Optimization. They are especially equipped for solving complex problems that feature many independent variables. So, we want to be clear: quantum computing is not for every type of calculation. If you need a word processor or the standard excel spreadsheet features, your current laptop is enough. And it is probably faster than any quantum computer could be. But if you need searching huge amounts of data or finding the needle in a haystack, they will be great.

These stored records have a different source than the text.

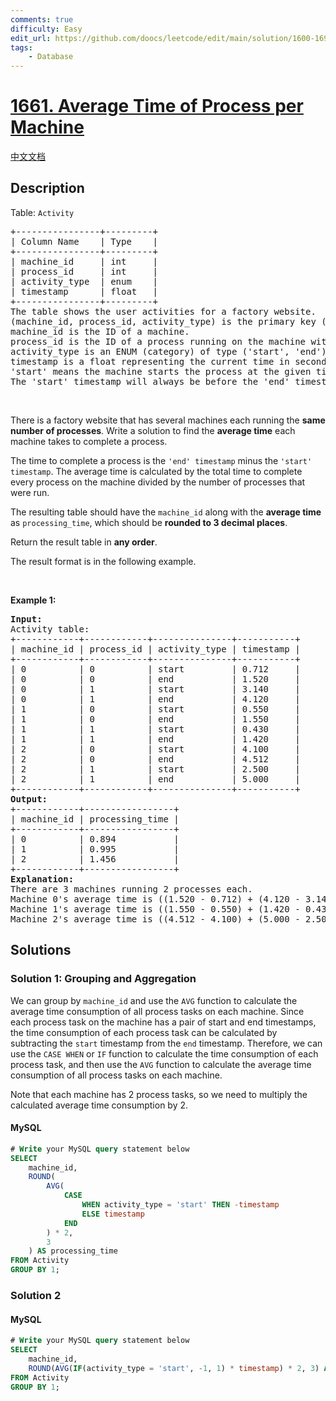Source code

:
 ```yaml
---
comments: true
difficulty: Easy
edit_url: https://github.com/doocs/leetcode/edit/main/solution/1600-1699/1661.Average%20Time%20of%20Process%20per%20Machine/README_EN.md
tags:
    - Database
---
```


<!-- problem:start -->

# [1661. Average Time of Process per Machine](https://leetcode.com/problems/average-time-of-process-per-machine)

[中文文档](/solution/1600-1699/1661.Average%20Time%20of%20Process%20per%20Machine/README.md)

## Description

<!-- description:start -->

<p>Table: <code>Activity</code></p>

<pre>
+----------------+---------+
| Column Name    | Type    |
+----------------+---------+
| machine_id     | int     |
| process_id     | int     |
| activity_type  | enum    |
| timestamp      | float   |
+----------------+---------+
The table shows the user activities for a factory website.
(machine_id, process_id, activity_type) is the primary key (combination of columns with unique values) of this table.
machine_id is the ID of a machine.
process_id is the ID of a process running on the machine with ID machine_id.
activity_type is an ENUM (category) of type (&#39;start&#39;, &#39;end&#39;).
timestamp is a float representing the current time in seconds.
&#39;start&#39; means the machine starts the process at the given timestamp and &#39;end&#39; means the machine ends the process at the given timestamp.
The &#39;start&#39; timestamp will always be before the &#39;end&#39; timestamp for every (machine_id, process_id) pair.</pre>

<p>&nbsp;</p>

<p>There is a factory website that has several machines each running the <strong>same number of processes</strong>. Write a solution&nbsp;to find the <strong>average time</strong> each machine takes to complete a process.</p>

<p>The time to complete a process is the <code>&#39;end&#39; timestamp</code> minus the <code>&#39;start&#39; timestamp</code>. The average time is calculated by the total time to complete every process on the machine divided by the number of processes that were run.</p>

<p>The resulting table should have the <code>machine_id</code> along with the <strong>average time</strong> as <code>processing_time</code>, which should be <strong>rounded to 3 decimal places</strong>.</p>

<p>Return the result table in <strong>any order</strong>.</p>

<p>The result format is in the following example.</p>

<p>&nbsp;</p>
<p><strong class="example">Example 1:</strong></p>

<pre>
<strong>Input:</strong> 
Activity table:
+------------+------------+---------------+-----------+
| machine_id | process_id | activity_type | timestamp |
+------------+------------+---------------+-----------+
| 0          | 0          | start         | 0.712     |
| 0          | 0          | end           | 1.520     |
| 0          | 1          | start         | 3.140     |
| 0          | 1          | end           | 4.120     |
| 1          | 0          | start         | 0.550     |
| 1          | 0          | end           | 1.550     |
| 1          | 1          | start         | 0.430     |
| 1          | 1          | end           | 1.420     |
| 2          | 0          | start         | 4.100     |
| 2          | 0          | end           | 4.512     |
| 2          | 1          | start         | 2.500     |
| 2          | 1          | end           | 5.000     |
+------------+------------+---------------+-----------+
<strong>Output:</strong> 
+------------+-----------------+
| machine_id | processing_time |
+------------+-----------------+
| 0          | 0.894           |
| 1          | 0.995           |
| 2          | 1.456           |
+------------+-----------------+
<strong>Explanation:</strong> 
There are 3 machines running 2 processes each.
Machine 0&#39;s average time is ((1.520 - 0.712) + (4.120 - 3.140)) / 2 = 0.894
Machine 1&#39;s average time is ((1.550 - 0.550) + (1.420 - 0.430)) / 2 = 0.995
Machine 2&#39;s average time is ((4.512 - 4.100) + (5.000 - 2.500)) / 2 = 1.456
</pre>

<!-- description:end -->

## Solutions

<!-- solution:start -->

### Solution 1: Grouping and Aggregation

We can group by `machine_id` and use the `AVG` function to calculate the average time consumption of all process tasks on each machine. Since each process task on the machine has a pair of start and end timestamps, the time consumption of each process task can be calculated by subtracting the `start` timestamp from the `end` timestamp. Therefore, we can use the `CASE WHEN` or `IF` function to calculate the time consumption of each process task, and then use the `AVG` function to calculate the average time consumption of all process tasks on each machine.

Note that each machine has $2$ process tasks, so we need to multiply the calculated average time consumption by $2$.

<!-- tabs:start -->

#### MySQL

```sql
# Write your MySQL query statement below
SELECT
    machine_id,
    ROUND(
        AVG(
            CASE
                WHEN activity_type = 'start' THEN -timestamp
                ELSE timestamp
            END
        ) * 2,
        3
    ) AS processing_time
FROM Activity
GROUP BY 1;
```

<!-- tabs:end -->

<!-- solution:end -->

<!-- solution:start -->

### Solution 2

<!-- tabs:start -->

#### MySQL

```sql
# Write your MySQL query statement below
SELECT
    machine_id,
    ROUND(AVG(IF(activity_type = 'start', -1, 1) * timestamp) * 2, 3) AS processing_time
FROM Activity
GROUP BY 1;
```

<!-- tabs:end -->

<!-- solution:end -->

<!-- problem:end -->
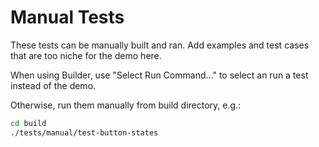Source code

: # Manual Tests

These tests can be manually built and ran. Add examples and test cases that are
too niche for the demo here.

When using Builder, use "Select Run Command…" to select an run a test instead of
the demo.

Otherwise, run them manually from build directory, e.g.:

```sh
cd build
./tests/manual/test-button-states
```
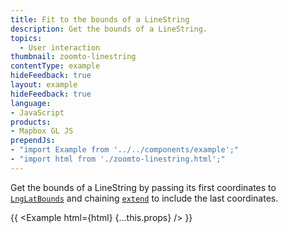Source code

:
 ```yaml
---
title: Fit to the bounds of a LineString
description: Get the bounds of a LineString.
topics:
  - User interaction
thumbnail: zoomto-linestring
contentType: example
hideFeedback: true
layout: example
hideFeedback: true
language:
- JavaScript
products:
- Mapbox GL JS
prependJs:
- "import Example from '../../components/example';"
- "import html from './zoomto-linestring.html';"
---
```


Get the bounds of a LineString by passing its first coordinates to [`LngLatBounds`](https://maplibre.org/maplibre-gl-js-docs/api/geography/#lnglatbounds) and chaining [`extend`](https://maplibre.org/maplibre-gl-js-docs/api/geography/#lnglatbounds#extend) to include the last coordinates.

{{ <Example html={html} {...this.props} /> }}
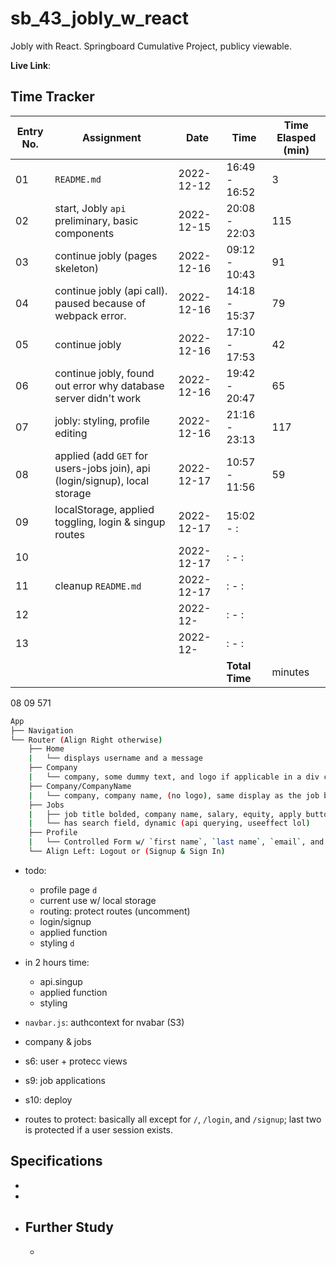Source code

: # sb_43_jobly_w_react
Jobly with React. Springboard Cumulative Project, publicy viewable.

**Live Link**:

## Time Tracker
|Entry No.|Assignment|Date|Time|Time Elasped (min)|
|-|-|-|-|-|
|01|`README.md`|2022-12-12|16:49 - 16:52|3|
|02|start, Jobly `api` preliminary, basic components|2022-12-15|20:08 - 22:03|115|
|03|continue jobly (pages skeleton)|2022-12-16|09:12 - 10:43|91|
|04|continue jobly (api call). paused because of webpack error.|2022-12-16|14:18 - 15:37|79|
|05|continue jobly|2022-12-16|17:10 - 17:53|42|
|06|continue jobly, found out error why database server didn't work|2022-12-16|19:42 - 20:47|65|
|07|jobly: styling, profile editing|2022-12-16|21:16 - 23:13|117|
|08|applied (add `GET` for users-jobs join), api (login/signup), local storage|2022-12-17|10:57 - 11:56|59|
|09|localStorage, applied toggling, login & singup routes  |2022-12-17|15:02 - :||
|10||2022-12-17|: - :||
|11|cleanup `README.md`|2022-12-17|: - :||
|12||2022-12-|: - :||
|13||2022-12-|: - :||
||||**Total Time**| minutes|
08	09
571 

```sh
App
├──	Navigation
└──	Router (Align Right otherwise)
	├── Home
	|	└──	displays username and a message
	├──	Company
	|	└──	company, some dummy text, and logo if applicable in a div card. click on it to load the company name route.
	├──	Company/CompanyName
	|	└──	company, company name, (no logo), same display as the job board and job listing has matching functionality (see `Jobs`) minus the dynamic search field.
	├──	Jobs
	|	├──	job title bolded, company name, salary, equity, apply button (prevent default) but will toggle between `apply` and `applied`.
	|	└──	has search field, dynamic (api querying, useeffect lol)
	├──	Profile
	|	└──	Controlled Form w/ `first name`, `last name`, `email`, and `password` (for verification)
	└── Align Left: Logout or (Signup & Sign In)
```

- todo:
	- profile page	`d`
	- current use w/ local storage
	- routing: protect routes (uncomment)
	- login/signup	
	- applied function
	- styling	`d`

- in 2 hours time:
	- api.singup
	- applied function
	- styling


- `navbar.js`: authcontext for nvabar (S3)

- company & jobs	
- s6: user + protecc views
- s9: job applications
- s10: deploy

- routes to protect: basically all except for `/`, `/login`, and `/signup`; last two is protected if a user session exists.


## Specifications
- 
- 
- **Further Study**
  - 
  - 
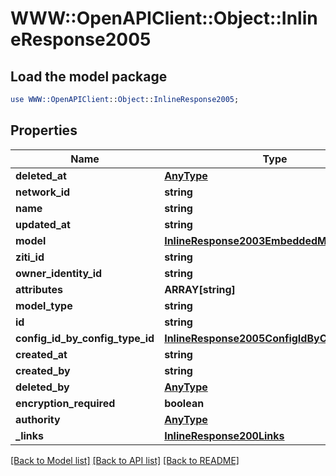# WWW::OpenAPIClient::Object::InlineResponse2005

## Load the model package
```perl
use WWW::OpenAPIClient::Object::InlineResponse2005;
```

## Properties
Name | Type | Description | Notes
------------ | ------------- | ------------- | -------------
**deleted_at** | [**AnyType**](.md) |  | 
**network_id** | **string** |  | 
**name** | **string** |  | 
**updated_at** | **string** |  | 
**model** | [**InlineResponse2003EmbeddedModel**](InlineResponse2003EmbeddedModel.md) |  | 
**ziti_id** | **string** |  | 
**owner_identity_id** | **string** |  | 
**attributes** | **ARRAY[string]** |  | 
**model_type** | **string** |  | 
**id** | **string** |  | 
**config_id_by_config_type_id** | [**InlineResponse2005ConfigIdByConfigTypeId**](InlineResponse2005ConfigIdByConfigTypeId.md) |  | 
**created_at** | **string** |  | 
**created_by** | **string** |  | 
**deleted_by** | [**AnyType**](.md) |  | 
**encryption_required** | **boolean** |  | 
**authority** | [**AnyType**](.md) |  | 
**_links** | [**InlineResponse200Links**](InlineResponse200Links.md) |  | 

[[Back to Model list]](../README.md#documentation-for-models) [[Back to API list]](../README.md#documentation-for-api-endpoints) [[Back to README]](../README.md)


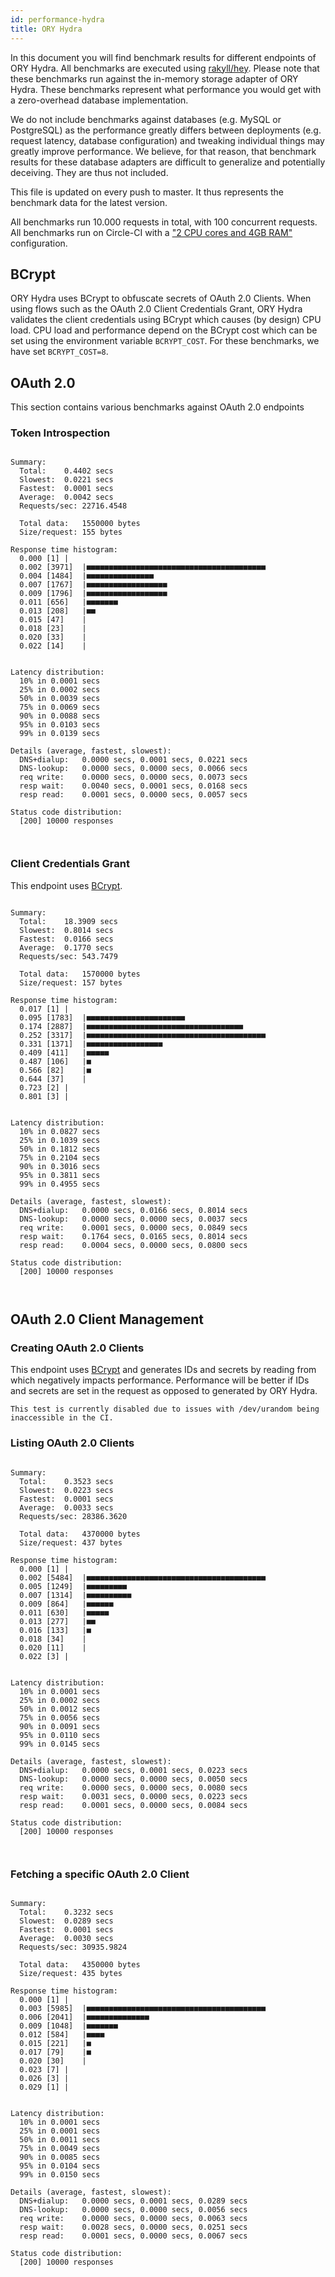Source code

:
 ```yaml
---
id: performance-hydra
title: ORY Hydra
---
```


In this document you will find benchmark results for different endpoints of ORY Hydra. All benchmarks are executed
using [rakyll/hey](https://github.com/rakyll/hey). Please note that these benchmarks run against the in-memory storage
adapter of ORY Hydra. These benchmarks represent what performance you would get with a zero-overhead database implementation.

We do not include benchmarks against databases (e.g. MySQL or PostgreSQL) as the performance greatly differs between
deployments (e.g. request latency, database configuration) and tweaking individual things may greatly improve performance.
We believe, for that reason, that benchmark results for these database adapters are difficult to generalize and potentially
deceiving. They are thus not included.

This file is updated on every push to master. It thus represents the benchmark data for the latest version.

All benchmarks run 10.000 requests in total, with 100 concurrent requests. All benchmarks run on Circle-CI with a
["2 CPU cores and 4GB RAM"](https://support.circleci.com/hc/en-us/articles/360000489307-Why-do-my-tests-take-longer-to-run-on-CircleCI-than-locally-)
configuration.

## BCrypt

ORY Hydra uses BCrypt to obfuscate secrets of OAuth 2.0 Clients. When using flows such as the OAuth 2.0 Client Credentials
Grant, ORY Hydra validates the client credentials using BCrypt which causes (by design) CPU load. CPU load and performance
depend on the BCrypt cost which can be set using the environment variable `BCRYPT_COST`. For these benchmarks,
we have set `BCRYPT_COST=8`.

## OAuth 2.0

This section contains various benchmarks against OAuth 2.0 endpoints

### Token Introspection

```

Summary:
  Total:	0.4402 secs
  Slowest:	0.0221 secs
  Fastest:	0.0001 secs
  Average:	0.0042 secs
  Requests/sec:	22716.4548
  
  Total data:	1550000 bytes
  Size/request:	155 bytes

Response time histogram:
  0.000 [1]	|
  0.002 [3971]	|■■■■■■■■■■■■■■■■■■■■■■■■■■■■■■■■■■■■■■■■
  0.004 [1484]	|■■■■■■■■■■■■■■■
  0.007 [1767]	|■■■■■■■■■■■■■■■■■■
  0.009 [1796]	|■■■■■■■■■■■■■■■■■■
  0.011 [656]	|■■■■■■■
  0.013 [208]	|■■
  0.015 [47]	|
  0.018 [23]	|
  0.020 [33]	|
  0.022 [14]	|


Latency distribution:
  10% in 0.0001 secs
  25% in 0.0002 secs
  50% in 0.0039 secs
  75% in 0.0069 secs
  90% in 0.0088 secs
  95% in 0.0103 secs
  99% in 0.0139 secs

Details (average, fastest, slowest):
  DNS+dialup:	0.0000 secs, 0.0001 secs, 0.0221 secs
  DNS-lookup:	0.0000 secs, 0.0000 secs, 0.0066 secs
  req write:	0.0000 secs, 0.0000 secs, 0.0073 secs
  resp wait:	0.0040 secs, 0.0001 secs, 0.0168 secs
  resp read:	0.0001 secs, 0.0000 secs, 0.0057 secs

Status code distribution:
  [200]	10000 responses



```

### Client Credentials Grant

This endpoint uses [BCrypt](#bcrypt).

```

Summary:
  Total:	18.3909 secs
  Slowest:	0.8014 secs
  Fastest:	0.0166 secs
  Average:	0.1770 secs
  Requests/sec:	543.7479
  
  Total data:	1570000 bytes
  Size/request:	157 bytes

Response time histogram:
  0.017 [1]	|
  0.095 [1783]	|■■■■■■■■■■■■■■■■■■■■■■
  0.174 [2887]	|■■■■■■■■■■■■■■■■■■■■■■■■■■■■■■■■■■■
  0.252 [3317]	|■■■■■■■■■■■■■■■■■■■■■■■■■■■■■■■■■■■■■■■■
  0.331 [1371]	|■■■■■■■■■■■■■■■■■
  0.409 [411]	|■■■■■
  0.487 [106]	|■
  0.566 [82]	|■
  0.644 [37]	|
  0.723 [2]	|
  0.801 [3]	|


Latency distribution:
  10% in 0.0827 secs
  25% in 0.1039 secs
  50% in 0.1812 secs
  75% in 0.2104 secs
  90% in 0.3016 secs
  95% in 0.3811 secs
  99% in 0.4955 secs

Details (average, fastest, slowest):
  DNS+dialup:	0.0000 secs, 0.0166 secs, 0.8014 secs
  DNS-lookup:	0.0000 secs, 0.0000 secs, 0.0037 secs
  req write:	0.0001 secs, 0.0000 secs, 0.0849 secs
  resp wait:	0.1764 secs, 0.0165 secs, 0.8014 secs
  resp read:	0.0004 secs, 0.0000 secs, 0.0800 secs

Status code distribution:
  [200]	10000 responses



```

## OAuth 2.0 Client Management

### Creating OAuth 2.0 Clients

This endpoint uses [BCrypt](#bcrypt) and generates IDs and secrets by reading from  which negatively impacts
performance. Performance will be better if IDs and secrets are set in the request as opposed to generated by ORY Hydra.

```
This test is currently disabled due to issues with /dev/urandom being inaccessible in the CI.
```

### Listing OAuth 2.0 Clients

```

Summary:
  Total:	0.3523 secs
  Slowest:	0.0223 secs
  Fastest:	0.0001 secs
  Average:	0.0033 secs
  Requests/sec:	28386.3620
  
  Total data:	4370000 bytes
  Size/request:	437 bytes

Response time histogram:
  0.000 [1]	|
  0.002 [5484]	|■■■■■■■■■■■■■■■■■■■■■■■■■■■■■■■■■■■■■■■■
  0.005 [1249]	|■■■■■■■■■
  0.007 [1314]	|■■■■■■■■■■
  0.009 [864]	|■■■■■■
  0.011 [630]	|■■■■■
  0.013 [277]	|■■
  0.016 [133]	|■
  0.018 [34]	|
  0.020 [11]	|
  0.022 [3]	|


Latency distribution:
  10% in 0.0001 secs
  25% in 0.0002 secs
  50% in 0.0012 secs
  75% in 0.0056 secs
  90% in 0.0091 secs
  95% in 0.0110 secs
  99% in 0.0145 secs

Details (average, fastest, slowest):
  DNS+dialup:	0.0000 secs, 0.0001 secs, 0.0223 secs
  DNS-lookup:	0.0000 secs, 0.0000 secs, 0.0050 secs
  req write:	0.0000 secs, 0.0000 secs, 0.0080 secs
  resp wait:	0.0031 secs, 0.0000 secs, 0.0223 secs
  resp read:	0.0001 secs, 0.0000 secs, 0.0084 secs

Status code distribution:
  [200]	10000 responses



```

### Fetching a specific OAuth 2.0 Client

```

Summary:
  Total:	0.3232 secs
  Slowest:	0.0289 secs
  Fastest:	0.0001 secs
  Average:	0.0030 secs
  Requests/sec:	30935.9824
  
  Total data:	4350000 bytes
  Size/request:	435 bytes

Response time histogram:
  0.000 [1]	|
  0.003 [5985]	|■■■■■■■■■■■■■■■■■■■■■■■■■■■■■■■■■■■■■■■■
  0.006 [2041]	|■■■■■■■■■■■■■■
  0.009 [1048]	|■■■■■■■
  0.012 [584]	|■■■■
  0.015 [221]	|■
  0.017 [79]	|■
  0.020 [30]	|
  0.023 [7]	|
  0.026 [3]	|
  0.029 [1]	|


Latency distribution:
  10% in 0.0001 secs
  25% in 0.0001 secs
  50% in 0.0011 secs
  75% in 0.0049 secs
  90% in 0.0085 secs
  95% in 0.0104 secs
  99% in 0.0150 secs

Details (average, fastest, slowest):
  DNS+dialup:	0.0000 secs, 0.0001 secs, 0.0289 secs
  DNS-lookup:	0.0000 secs, 0.0000 secs, 0.0056 secs
  req write:	0.0000 secs, 0.0000 secs, 0.0063 secs
  resp wait:	0.0028 secs, 0.0000 secs, 0.0251 secs
  resp read:	0.0001 secs, 0.0000 secs, 0.0067 secs

Status code distribution:
  [200]	10000 responses



```
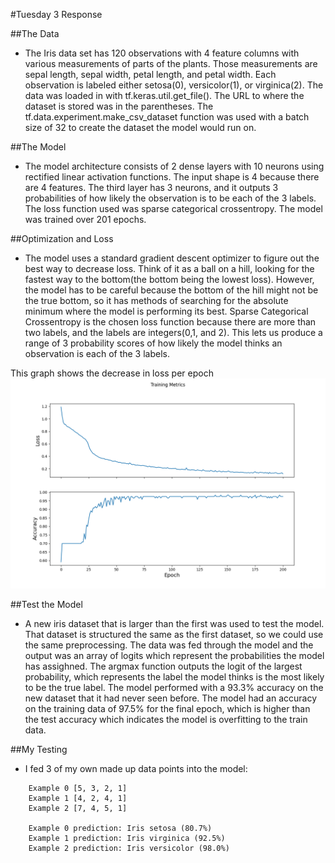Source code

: #Tuesday 3 Response

##The Data
- The Iris data set has 120 observations with 4 feature columns with various measurements of parts of the plants. Those measurements are sepal length, sepal width, petal length, and petal width. Each observation is labeled either setosa(0), versicolor(1), or virginica(2). The data was loaded in with tf.keras.util.get_file(). The URL to where the dataset is stored was in the parentheses. The tf.data.experiment.make_csv_dataset function was used with a batch size of 32 to create the dataset the model would run on.

##The Model
- The model architecture consists of 2 dense layers with 10 neurons using rectified linear activation functions. The input shape is 4 because there are 4 features. The third layer has 3 neurons, and it outputs 3 probabilities of how likely the observation is to be each of the 3 labels. The loss function used was sparse categorical crossentropy. The model was trained over 201 epochs.

##Optimization and Loss
- The model uses a standard gradient descent optimizer to figure out the best way to decrease loss. Think of it as a ball on a hill, looking for the fastest way to the bottom(the bottom being the lowest loss). However, the model has to be careful because the bottom of the hill might not be the true bottom, so it has methods of searching for the absolute minimum where the model is performing its best. Sparse Categorical Crossentropy is the chosen loss function because there are more than two labels, and the labels are integers(0,1, and 2). This lets us produce a range of 3 probability scores of how likely the model thinks an observation is each of the 3 labels.

This graph shows the decrease in loss per epoch
![img_3.png](img_3.png)

##Test the Model
- A new iris dataset that is larger than the first was used to test the model. That dataset is structured the same as the first dataset, so we could use the same preprocessing. The data was fed through the model and the output was an array of logits which represent the probabilities the model has assighned. The argmax function outputs the logit of the largest probability, which represents the label the model thinks is the most likely to be the true label. The model performed with a 93.3% accuracy on the new dataset that it had never seen before. The model had an accuracy on the training data of 97.5% for the final epoch, which is higher than the test accuracy which indicates the model is overfitting to the train data.

##My Testing
- I fed 3 of my own made up data points into the model:
```
    Example 0 [5, 3, 2, 1]
    Example 1 [4, 2, 4, 1]
    Example 2 [7, 4, 5, 1]
    
    Example 0 prediction: Iris setosa (80.7%)
    Example 1 prediction: Iris virginica (92.5%)
    Example 2 prediction: Iris versicolor (98.0%)
```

Scientist believe that the first application of quantum computing would be around the quantum theory itself. This enormous processing power will be useful for scientists for conducting virtual experiments. It will allow us to study, in remarkable detail, the interactions between atoms and molecules. For example, we could model the behavior of atoms and particles at unusual conditions without actually creating those unusual conditions. In other words, pieces of equipment like the Large Hadron Collider would become obsolete.
I see, then, a quantum computer as an innovation enabler. It can free up time and resources that can be invested somewhere else. Then looking around the web there’s a long wish list of topics. Encryption or decryption is one of the favorite topics. This explains why military and government agencies are behind this innovation. Some say that with a quantum computer, NSA would be necessary just to retrieve your password when you forget it.
Then we come to a plethora of applications, each one being a dream. Accurate weather forecasts. Traffic congestion management. Scheduling the most efficient routes for deliveries. Financial portfolio optimization. Drug discovery and cures. Design new materials. Accelerating space exploration. Find life and understand if we are alone or not? Or simply give more power to machine learning and ease artificial intelligence creation? Others say that the true potential of quantum computers likely hasn’t even been imagined yet.
This second video gives a flavor of the infinite possibilities behind quantum computing. It also helps to understand words like superposition, entanglement and tunneling, which are peculiar of the theory.
What is going to happen in the future?
For 25 years we tried making quantum computers and they are still experimental. We know they are complex. First, quantum computing must take place near absolute zero temperatures. Not suitable for your smartphone yet. Second it’s fragile. Heat, electromagnetic radiation and material defects can cause interference and generate errors in calculation. Qubits are so fragile that searching for errors can result in more errors. Yale researchers, only this year, demonstrated for the first time the ability to track real quantum errors as they occur.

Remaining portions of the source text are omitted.